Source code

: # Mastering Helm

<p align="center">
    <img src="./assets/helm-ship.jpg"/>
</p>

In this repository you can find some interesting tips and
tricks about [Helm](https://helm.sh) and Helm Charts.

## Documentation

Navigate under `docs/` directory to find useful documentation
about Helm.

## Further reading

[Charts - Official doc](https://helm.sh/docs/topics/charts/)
----------------------------------------
EXERCISE: Print each line, starting with the one that contains "In this repository" and ending with the last line of the data, exactly as it stands and with no other lines.

REPLY TO THE TASK:
In this repository you can find some interesting tips and
tricks about [Helm](https://helm.sh) and Helm Charts.

## Documentation

Navigate under `docs/` directory to find useful documentation
about Helm.

## Further reading

[Charts - Official doc](https://helm.sh/docs/topics/charts/)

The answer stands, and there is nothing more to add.